Do 'rpm -qa | grep telnet' and 'rpm -qa|grep ssh'
If the packages are installed the you need to start the daemons.
For telnet, uncomment relevant line from /etc/inetd.conf and restart inetd.
Check out telnetd man pages for logging options. Telnet in considered as
insecure and is advisable only for lan and on a desktop machine.
Sshd daemon is separately run. Do a /etc/rc.d/init.d/ssh start.
For file sharing either use NFS or SAMBA. NFS can connect to unix machine and
SMB to windows. I havn't found good enough nfs client for windows(Desparately
needed.)
But again NFS is a security risk.

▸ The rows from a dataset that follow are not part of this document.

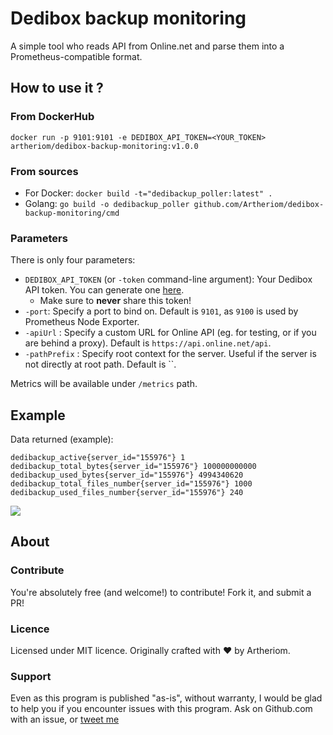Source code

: # Dedibox backup monitoring

A simple tool who reads API from Online.net and parse them into a Prometheus-compatible format.

## How to use it ?

### From DockerHub

`docker run -p 9101:9101 -e DEDIBOX_API_TOKEN=<YOUR_TOKEN> artheriom/dedibox-backup-monitoring:v1.0.0`

### From sources

* For Docker: `docker build -t="dedibackup_poller:latest" .`
* Golang: `go build -o dedibackup_poller github.com/Artheriom/dedibox-backup-monitoring/cmd`

### Parameters

There is only four parameters:

* `DEDIBOX_API_TOKEN` (or `-token` command-line argument): Your Dedibox API token. You can generate one [here](https://console.online.net/fr/api/access).
    * Make sure to **never** share this token!
* `-port`: Specify a port to bind on. Default is `9101`, as `9100` is used by Prometheus Node Exporter.
* `-apiUrl` : Specify a custom URL for Online API (eg. for testing, or if you are behind a proxy). Default is `https://api.online.net/api`.
* `-pathPrefix` : Specify root context for the server. Useful if the server is not directly at root path. Default is ``.

Metrics will be available under `/metrics` path.

## Example

Data returned (example):

```prometheus
dedibackup_active{server_id="155976"} 1
dedibackup_total_bytes{server_id="155976"} 100000000000
dedibackup_used_bytes{server_id="155976"} 4994340620
dedibackup_total_files_number{server_id="155976"} 1000
dedibackup_used_files_number{server_id="155976"} 240
```

![](https://raw.githubusercontent.com/Artheriom/dedibox-backup-monitoring/main/_github/example.png)

## About

### Contribute

You're absolutely free (and welcome!) to contribute! Fork it, and submit a PR!

### Licence

Licensed under MIT licence. Originally crafted with ❤️ by Artheriom.️

### Support

Even as this program is published "as-is", without warranty, I would be glad to help you if you encounter issues with
this program. Ask on Github.com with an issue, or [tweet me](https://twitter.com/Artheriom)
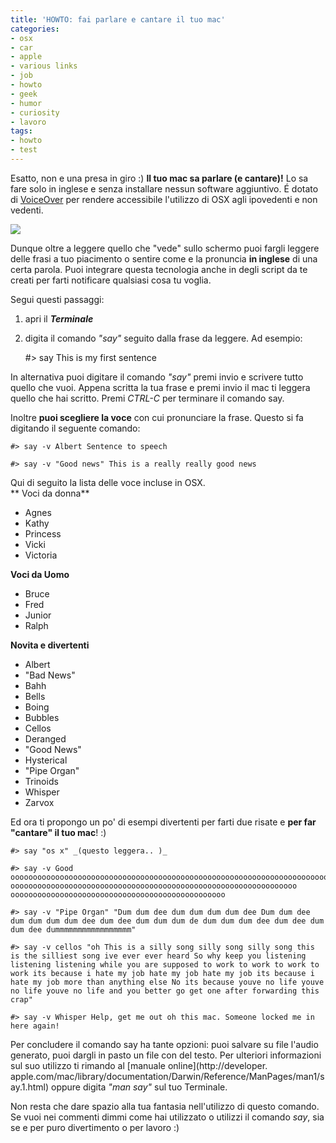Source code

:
 ```yaml
---
title: 'HOWTO: fai parlare e cantare il tuo mac'
categories:
- osx
- car
- apple
- various links
- job
- howto
- geek
- humor
- curiosity
- lavoro
tags:
- howto
- test
---
```

Esatto, non e una presa in giro :) **Il tuo mac sa parlare (e cantare)!** Lo
sa fare solo in inglese e senza installare nessun software aggiuntivo. É
dotato di [VoiceOver](http://www.apple.com/accessibility/voiceover/) per
rendere accessibile l'utilizzo di OSX agli ipovedenti e non vedenti.

[![]({{site.url}}/images/voice_over.jpg)]({{site.url}}/images/voice_over.jpg)

  
Dunque oltre a leggere quello che "vede" sullo schermo puoi fargli leggere
delle frasi a tuo piacimento o sentire come e la pronuncia **in inglese** di
una certa parola. Puoi integrare questa tecnologia anche in degli script da te
creati per farti notificare qualsiasi cosa tu voglia.

Segui questi passaggi:

  1. apri il **_Terminale_**
  2. digita il comando _"say"_ seguito dalla frase da leggere. Ad esempio: 
    
        #> say This is my first sentence

  

  

  
In alternativa puoi digitare il comando _"say"_ premi invio e scrivere tutto
quello che vuoi. Appena scritta la tua frase e premi invio il mac ti leggera
quello che hai scritto. Premi _CTRL-C_ per terminare il comando say.

Inoltre **puoi scegliere la voce** con cui pronunciare la frase. Questo si fa
digitando il seguente comando:

    
    
    #> say -v Albert Sentence to speech  
    
    #> say -v "Good news" This is a really really good news

  
Qui di seguito la lista delle voce incluse in OSX.  
** Voci da donna**

  * Agnes
  * Kathy
  * Princess
  * Vicki
  * Victoria
  

  
**Voci da Uomo**

  * Bruce
  * Fred
  * Junior
  * Ralph
  

  
**Novita e divertenti**

  * Albert
  * "Bad News"
  * Bahh
  * Bells
  * Boing
  * Bubbles
  * Cellos
  * Deranged
  * "Good News"
  * Hysterical
  * "Pipe Organ"
  * Trinoids
  * Whisper
  * Zarvox
  

  
Ed ora ti propongo un po' di esempi divertenti per farti due risate e **per
far "cantare" il tuo mac**! :)

    
    
    #> say "os x" _(questo leggera.. )_  
    
    #> say -v Good oooooooooooooooooooooooooooooooooooooooooooooooooooooooooooooooooooooooo oooooooooooooooooooooooooooooooooooooooooooooooooooooooooooooooo oooooooooooooooooooooooooooooooooooooooooooooooo  
    
    #> say -v "Pipe Organ" "Dum dum dee dum dum dum dum dee Dum dum dee dum dum dum dum dee dum dee dum dum dum de dum dum dum dee dum dee dum dum dee dummmmmmmmmmmmmmmmm"  
    
    #> say -v cellos "oh This is a silly song silly song silly song this is the silliest song ive ever ever heard So why keep you listening listening listening while you are supposed to work to work to work to work its because i hate my job hate my job hate my job its because i hate my job more than anything else No its because youve no life youve no life youve no life and you better go get one after forwarding this crap"  
    
    #> say -v Whisper Help, get me out oh this mac. Someone locked me in here again!

  
Per concludere il comando say ha tante opzioni: puoi salvare su file l'audio
generato, puoi dargli in pasto un file con del testo. Per ulteriori
informazioni sul suo utilizzo ti rimando al [manuale online](http://developer.
apple.com/mac/library/documentation/Darwin/Reference/ManPages/man1/say.1.html)
oppure digita _"man say"_ sul tuo Terminale.

Non resta che dare spazio alla tua fantasia nell'utilizzo di questo comando.
Se vuoi nei commenti dimmi come hai utilizzato o utilizzi il comando _say_,
sia se e per puro divertimento o per lavoro :)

Run firewall alongside it too...
HTH
Shridhar
Diwakar Ranganathan wrote:
> this is Diwakar from another account. i have linux
> mandrake 7.2 installed in my machine. i want to make
> my machine accessible to my colleagues in the network.
> how can i do that? one of my colleagues here tells me
> that linux has been installed as a desktop and not a
> server, so other people on the LAN cant access my
> system. Archan and Saugata who installed it know the
> answer, i think. but i'm addressing this to everyone.
> how do i give access to my machine?